Second, ease zoning and land-use restrictions to free up new land and use the land available more efficiently. There’s no good reason why this process takes years and really the only beneficiaries are property developers and state and local governments.
Third, remove measures which artificially increase demand. The first home owners grant, negative gearing and the capital gains exemption could all either be removed or wound back to remove economic distortions and ease the pressure on a relatively fixed housing supply.
Finally, transportation costs can be reduced. For example, this can be achieved via cheaper cars -- and fees associated with running and maintaining a vehicle -- and better public transport or even a scheme such as Uber.
An alternative approach to reducing transportation costs is simply for workplaces to reduce the need for travel full-stop. As information technology continues to improve and workplaces continue to adapt an increasing share of the population will likely work from home.
This, as with the creation of rail and motor vehicles, could potentially make a range of locations more economically viable and increase the supply of land for people to live in. Living in the city will no longer be as appealing.
Long-term property dynamics are interesting because the current situation operates so far outside those norms. Will we revert towards the mean? I have always had my doubts, although I’ve conceded that there is a considerable risk that the sector may underperform for a number of years.

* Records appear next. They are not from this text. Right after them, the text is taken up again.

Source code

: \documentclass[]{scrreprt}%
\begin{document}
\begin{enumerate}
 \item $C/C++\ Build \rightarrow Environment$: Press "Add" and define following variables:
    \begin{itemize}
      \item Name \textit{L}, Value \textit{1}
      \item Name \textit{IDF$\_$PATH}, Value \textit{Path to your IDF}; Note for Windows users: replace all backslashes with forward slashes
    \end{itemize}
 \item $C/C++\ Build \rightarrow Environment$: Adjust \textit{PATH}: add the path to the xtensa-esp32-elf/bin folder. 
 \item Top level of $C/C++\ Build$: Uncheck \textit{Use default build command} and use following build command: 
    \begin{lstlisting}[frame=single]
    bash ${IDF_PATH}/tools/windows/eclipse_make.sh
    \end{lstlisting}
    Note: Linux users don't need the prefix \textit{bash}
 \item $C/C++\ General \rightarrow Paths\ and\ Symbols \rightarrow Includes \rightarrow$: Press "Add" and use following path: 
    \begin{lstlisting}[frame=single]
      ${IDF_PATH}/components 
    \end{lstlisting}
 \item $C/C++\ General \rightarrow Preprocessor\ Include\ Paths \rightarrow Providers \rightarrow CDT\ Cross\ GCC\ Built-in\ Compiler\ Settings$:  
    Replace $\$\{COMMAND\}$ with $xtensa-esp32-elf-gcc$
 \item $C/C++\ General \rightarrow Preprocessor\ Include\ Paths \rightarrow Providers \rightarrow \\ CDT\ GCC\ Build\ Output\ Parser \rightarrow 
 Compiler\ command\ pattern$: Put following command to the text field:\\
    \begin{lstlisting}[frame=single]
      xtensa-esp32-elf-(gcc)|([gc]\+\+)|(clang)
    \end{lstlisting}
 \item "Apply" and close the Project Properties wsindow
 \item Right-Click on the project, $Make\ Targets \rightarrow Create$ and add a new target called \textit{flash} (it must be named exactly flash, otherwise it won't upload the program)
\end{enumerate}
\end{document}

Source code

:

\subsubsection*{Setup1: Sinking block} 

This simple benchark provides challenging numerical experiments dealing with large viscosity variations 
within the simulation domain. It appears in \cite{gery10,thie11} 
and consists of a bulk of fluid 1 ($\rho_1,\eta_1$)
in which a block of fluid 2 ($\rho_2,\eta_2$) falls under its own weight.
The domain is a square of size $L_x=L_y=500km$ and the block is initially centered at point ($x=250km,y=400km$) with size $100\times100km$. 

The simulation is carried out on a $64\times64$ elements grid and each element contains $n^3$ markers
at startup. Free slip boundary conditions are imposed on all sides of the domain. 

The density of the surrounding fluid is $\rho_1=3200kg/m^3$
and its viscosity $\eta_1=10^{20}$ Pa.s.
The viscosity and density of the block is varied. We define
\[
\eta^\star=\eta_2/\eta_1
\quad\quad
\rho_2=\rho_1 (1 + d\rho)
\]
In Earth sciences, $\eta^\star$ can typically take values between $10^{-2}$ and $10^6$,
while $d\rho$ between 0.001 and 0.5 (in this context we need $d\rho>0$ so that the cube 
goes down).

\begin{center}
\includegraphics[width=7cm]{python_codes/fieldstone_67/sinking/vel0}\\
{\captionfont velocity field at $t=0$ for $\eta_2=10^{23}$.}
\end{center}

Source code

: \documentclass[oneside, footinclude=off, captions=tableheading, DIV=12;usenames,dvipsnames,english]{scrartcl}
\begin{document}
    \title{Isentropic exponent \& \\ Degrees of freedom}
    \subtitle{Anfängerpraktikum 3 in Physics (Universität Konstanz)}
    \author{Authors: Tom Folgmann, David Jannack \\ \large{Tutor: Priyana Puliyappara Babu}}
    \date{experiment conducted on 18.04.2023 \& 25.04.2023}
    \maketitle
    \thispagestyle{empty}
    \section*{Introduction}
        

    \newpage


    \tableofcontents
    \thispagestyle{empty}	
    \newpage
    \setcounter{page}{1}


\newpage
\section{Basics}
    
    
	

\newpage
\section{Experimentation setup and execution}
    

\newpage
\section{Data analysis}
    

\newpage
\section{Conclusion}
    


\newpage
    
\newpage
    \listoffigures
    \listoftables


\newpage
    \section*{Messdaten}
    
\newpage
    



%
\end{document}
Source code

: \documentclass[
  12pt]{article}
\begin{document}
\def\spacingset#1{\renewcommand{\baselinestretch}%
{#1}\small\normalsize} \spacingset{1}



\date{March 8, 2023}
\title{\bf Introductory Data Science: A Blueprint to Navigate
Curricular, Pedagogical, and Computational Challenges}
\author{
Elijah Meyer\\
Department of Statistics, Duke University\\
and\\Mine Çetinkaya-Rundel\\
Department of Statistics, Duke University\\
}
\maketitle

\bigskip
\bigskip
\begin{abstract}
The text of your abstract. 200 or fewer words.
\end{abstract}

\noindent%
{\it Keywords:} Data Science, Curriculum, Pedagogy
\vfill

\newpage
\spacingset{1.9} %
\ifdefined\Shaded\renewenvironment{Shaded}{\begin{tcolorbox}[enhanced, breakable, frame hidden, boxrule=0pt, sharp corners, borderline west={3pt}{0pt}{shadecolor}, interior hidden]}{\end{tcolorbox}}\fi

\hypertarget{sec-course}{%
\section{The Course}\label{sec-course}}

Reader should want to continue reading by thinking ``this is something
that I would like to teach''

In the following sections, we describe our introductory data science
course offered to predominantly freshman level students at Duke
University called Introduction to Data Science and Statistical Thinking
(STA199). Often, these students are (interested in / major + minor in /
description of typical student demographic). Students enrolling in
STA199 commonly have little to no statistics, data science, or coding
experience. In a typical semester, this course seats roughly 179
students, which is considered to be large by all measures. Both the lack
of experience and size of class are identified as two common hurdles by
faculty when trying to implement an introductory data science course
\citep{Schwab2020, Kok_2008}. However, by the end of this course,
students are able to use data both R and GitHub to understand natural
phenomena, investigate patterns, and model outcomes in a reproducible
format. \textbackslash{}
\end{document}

Nevertheless, the cross-country comparison makes it clear that Australia isn’t unique -- although our property growth has been stronger than other comparable countries -- and the rapid rise in property and land prices has been a global affair.
But that isn’t a cause for complacency. High land prices remain a problem for the Australian economy; pricing out Australia’s youth, creating systemic risks for the financial system and potentially creating barriers to entry for Australian businesses. Land prices might be a global problem but they are a bigger problem here than they are almost anywhere else.